Tech: Frustration in Game Design
I broke down and finally got a GameFly account. "Culdcept Saga," a turn-based card strategy game for the Xbox 360, was the first game they sent to me. Normally I'd write a review for the game, but to be honest, I couldn't finish it.
The basic gameplay was okay, I guess (it's like playing Monopoly, except instead of paying rent you do battle with fantasy creatures and spells), but the thing that really sent me scrambling to hit the eject button was the fact that you cannot, to my knowledge, skip the computer-controlled players' turns. When AI character #1 meets AI character #2 in battle, you have to watch the tedious card battle sequence on-screen, with no stake in the outcome whatsoever. This can happen over and over again in a single game, and it's just no fun to sit there, controller in hand, and wait for the computer to stop playing against itself.
It's a good illustration of the cardinal sin of game design - frustrating the player. There are a lot of different kinds of challenges in games, like beating a boss monster or solving a puzzle. But there should never be a time when the game designer forces you to not play the game.

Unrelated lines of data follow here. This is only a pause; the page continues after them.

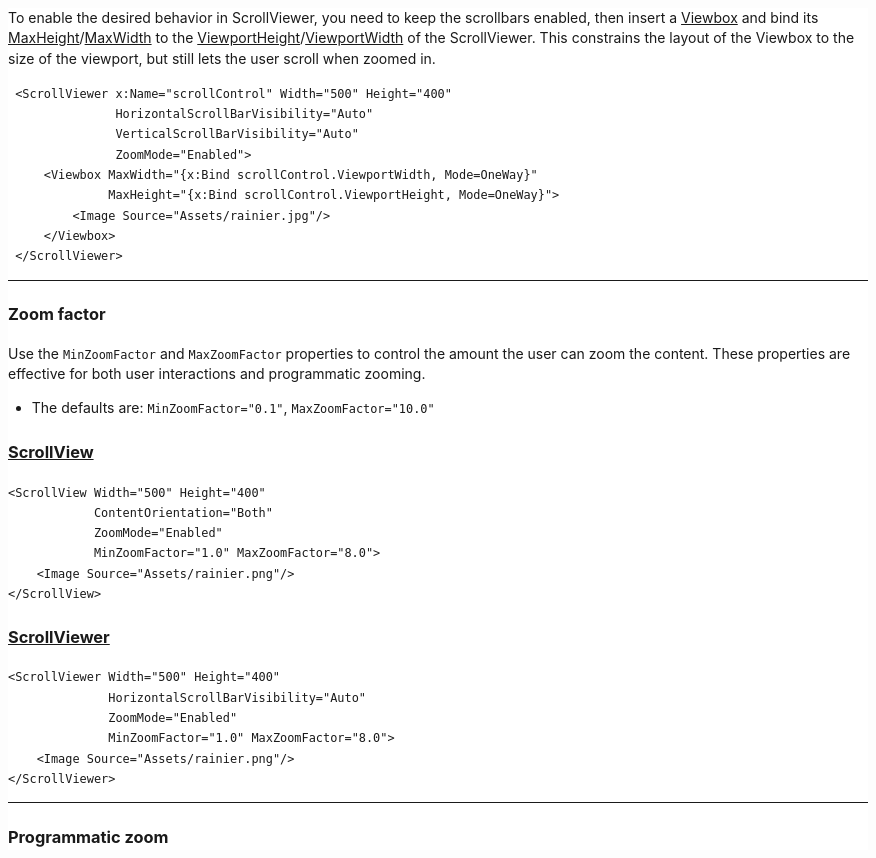 To enable the desired behavior in ScrollViewer, you need to keep the scrollbars enabled, then insert a [Viewbox](/windows/windows-app-sdk/api/winrt/microsoft.ui.xaml.controls.viewbox) and bind its [MaxHeight](/windows/windows-app-sdk/api/winrt/microsoft.ui.xaml.frameworkelement.maxheight)/[MaxWidth](/windows/windows-app-sdk/api/winrt/microsoft.ui.xaml.frameworkelement.maxwidth) to the [ViewportHeight](/windows/windows-app-sdk/api/winrt/microsoft.ui.xaml.controls.scrollviewer.viewportheight)/[ViewportWidth](/windows/windows-app-sdk/api/winrt/microsoft.ui.xaml.controls.scrollviewer.viewportwidth) of the ScrollViewer. This constrains the layout of the Viewbox to the size of the viewport, but still lets the user scroll when zoomed in.

```xaml
 <ScrollViewer x:Name="scrollControl" Width="500" Height="400"
               HorizontalScrollBarVisibility="Auto" 
               VerticalScrollBarVisibility="Auto" 
               ZoomMode="Enabled">
     <Viewbox MaxWidth="{x:Bind scrollControl.ViewportWidth, Mode=OneWay}"  
              MaxHeight="{x:Bind scrollControl.ViewportHeight, Mode=OneWay}">
         <Image Source="Assets/rainier.jpg"/>
     </Viewbox>
 </ScrollViewer>
```

---

### Zoom factor

Use the `MinZoomFactor` and `MaxZoomFactor` properties to control the amount the user can zoom the content. These properties are effective for both user interactions and programmatic zooming.

- The defaults are: `MinZoomFactor="0.1"`, `MaxZoomFactor="10.0"`

### [ScrollView](#tab/scrollview)

```xaml
<ScrollView Width="500" Height="400"
            ContentOrientation="Both"
            ZoomMode="Enabled" 
            MinZoomFactor="1.0" MaxZoomFactor="8.0">
    <Image Source="Assets/rainier.png"/>
</ScrollView>
```

### [ScrollViewer](#tab/scrollviewer)

```xaml
<ScrollViewer Width="500" Height="400"
              HorizontalScrollBarVisibility="Auto"
              ZoomMode="Enabled"
              MinZoomFactor="1.0" MaxZoomFactor="8.0">
    <Image Source="Assets/rainier.png"/>
</ScrollViewer>
```

---

### Programmatic zoom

Culdcept isn't the only offender. A lot of RPGs (both massively multiplayer and otherwise) have bits where you have to grind the same monsters over and over again in order to get strong enough to move the game forward. You might have your machine turned on, your fingers might be moving, but you aren't really "playing" the game in any meaningful sense - you're being told to wait to play the game.

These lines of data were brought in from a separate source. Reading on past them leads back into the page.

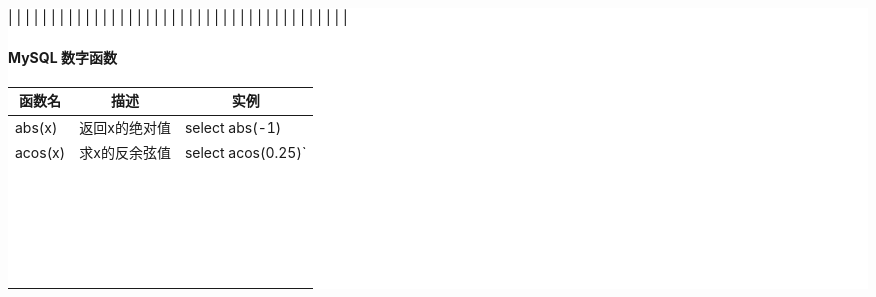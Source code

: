 |                     |                                                              |                                                              |
|                     |                                                              |                                                              |
|                     |                                                              |                                                              |
|                     |                                                              |                                                              |
|                     |                                                              |                                                              |
|                     |                                                              |                                                              |
|                     |                                                              |                                                              |
|                     |                                                              |                                                              |
|                     |                                                              |                                                              |
|                     |                                                              |                                                              |

#### MySQL 数字函数

| 函数名  | 描述          | 实例               |
| ------- | ------------- | ------------------ |
| abs(x)  | 返回x的绝对值 | select abs(-1)     |
| acos(x) | 求x的反余弦值 | select acos(0.25)` |
|         |               |                    |
|         |               |                    |
|         |               |                    |
|         |               |                    |
|         |               |                    |
|         |               |                    |
|         |               |                    |
|         |               |                    |
|         |               |                    |
|         |               |                    |
|         |               |                    |
|         |               |                    |
|         |               |                    |
|         |               |                    |
|         |               |                    |
|         |               |                    |
|         |               |                    |
|         |               |                    |
|         |               |                    |
|         |               |                    |
|         |               |                    |
|         |               |                    |
|         |               |                    |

Other games resort to things like fetch quests and backtracking, which to me are really lazy decisions on the developer's part. You may recall my review of "Devil May Cry 4," whose developers thought they could stretch a 5 hour game into a 10 hour game merely by forcing the player to backtrack through a half-dozen areas that they've already traversed. Even the acclaimed Zelda series resorted to fetch quests in "Wind Waker," with a Triforce treasure map sequence that seemed interminable (especially puzzling considering the finale of that game was so epic).
4th Edition D&D provides a great example of an explicit disavowal of the "make the players wait" strategy of design. 4E D&D emphasizes "finding the fun" - and not sacrificing the players' time or interest in the name of simulating a fantasy world. If a sequence isn't fun, skip or fast-forward through, and don't stop until your players are engaged once again. Of course, that kind of neatly-tailored game design might only be possible with a live DM at the helm...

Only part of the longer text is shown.